全国指名手配中の容疑者、という訳ではなさそうだ。犯罪者共通の、禍々しい赤黒い色も纏っていない。
それにしても、随分と綺麗な男だ。男に対しての形容ではないだろうが、その言葉が一番しっくりくる。あとは、涼やか、とか、神秘的、とか。派手な華やかさはなく、花に例えるなら薔薇ではなく桔梗。ところでこの男は何者だ?
「志馬君」
「はっ」
久我の声に反射的に反応してしまう自分が犬のように思えてきた。
「こちらが我が久我班の最後の一人、椎野巡査長」
「えっ、この人が?」
久我行き付けのバーのバーテンダーかと思った。
「俺じゃ何か問題か」
椎野の、耳に心地よい、やわらかな声音──いや、心地よくなってる場合ではない。
「あ、あの、志馬巡査です。本日付で──」
「ああ、オーラが見えるってのはおまえか」
なんなの第5係の人たちって。
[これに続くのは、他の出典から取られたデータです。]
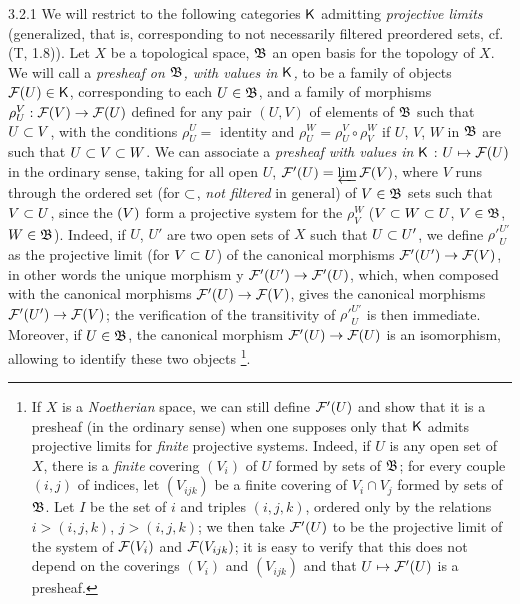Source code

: \documentclass[../main.tex]{subfiles}
\begin{document}
\begin{env}{3.2.1}
We will restrict to the following categories $\mathsf{K}$ admitting
\emph{projective limits} (generalized, that is, corresponding to not necessarily filtered preordered sets,
cf. (T, 1.8)). Let $X$ be a topological space, $\mathfrak{B}$ an open basis
for the topology of $X$. We will call a \emph{presheaf on $\mathfrak{B}$, with values in $\mathsf{K}$,} to be
a family of objects $\mathcal{F}(U)\in\mathsf{K}$, corresponding to each $U\in\mathfrak{B}$, and a family of morphisms
$\rho_U^V:\mathcal{F}(V)\to\mathcal{F}(U)$ defined for any pair $(U,V)$ of elements of $\mathfrak{B}$ such that $U\subset V$,
with the conditions $\rho_U^U=$ identity and $\rho_U^W=\rho_U^V\circ\rho_V^W$ if $U$, $V$, $W$ in
$\mathfrak{B}$ are such that $U\subset V\subset W$. We can associate a \emph{presheaf with values in} $\mathsf{K}$ : $U\mapsto\mathcal{F}(U)$
in the ordinary sense, taking for all open $U$, $\mathcal{F}'(U)=\varprojlim\mathcal{F}(V)$, where $V$ runs through
the ordered set (for $\subset$, \emph{not filtered} in general) of $V\in\mathfrak{B}$ sets such that $V\subset U$, since
the $\mathcal(V)$ form a projective system for the $\rho_V^W$ ($V\subset W\subset U$, $V\in\mathfrak{B}$, $W\in\mathfrak{B}$).
Indeed, if $U$, $U'$ are two open sets of $X$ such that $U\subset U'$, we define ${\rho'}_U^{U'}$ as the
projective limit (for $V\subset U$) of the canonical morphisms $\mathcal{F}'(U')\to\mathcal{F}(V)$, in other words
the unique morphism y $\mathcal{F}'(U')\to\mathcal{F}'(U)$, which, when composed with the canonical morphisms
$\mathcal{F}'(U)\to\mathcal{F}(V)$, gives the canonical morphisms $\mathcal{F}'(U')\to\mathcal{F}(V)$; the verification of
the transitivity of ${\rho'}_U^{U'}$ is then immediate. Moreover, if $U\in\mathfrak{B}$,
the canonical morphism $\mathcal{F}'(U)\to\mathcal{F}(U)$ is an isomorphism, allowing to identify these two objects
\footnote{
If $X$ is a \emph{Noetherian} space, we can still define $\mathcal{F}'(U)$ and show that it is a presheaf (in the
ordinary sense) when one supposes only that $\mathsf{K}$ admits projective limits for \emph{finite} projective systems. Indeed,
if $U$ is any open set of $X$, there is a \emph{finite} covering $(V_i)$ of $U$ formed by sets of $\mathfrak{B}$; for every
couple $(i,j)$ of indices, let $(V_{ijk})$ be a finite covering of $V_i\cap V_j$ formed by sets of $\mathfrak{B}$. Let $I$ be the set
of $i$ and triples $(i,j,k)$, ordered only by the relations $i>(i,j,k)$, $j>(i,j,k)$; we then take $\mathcal{F}'(U)$ to be
the projective limit of the system of $\mathcal{F}(V_i)$ and $\mathcal{F}(V_{ijk})$; it is easy to verify that this does not depend on the
coverings $(V_i)$ and $(V_{ijk})$ and that $U\mapsto\mathcal{F}'(U)$ is a presheaf.}.
\end{env}
\end{document}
なんで普通にちゃんと挨拶させてくれないの。
「言っておくが、俺はオーラってものは見えない。俺自身なぜこの班にいるのか解らねえ」
「おいおい、ひどいな椎野君」
いかにも悲しそうに、久我の太い眉が下がった。だが次の瞬間には、既に見慣れたものとなった輝く笑顔になり、椎野の肩にぽんと腕をまわしていた。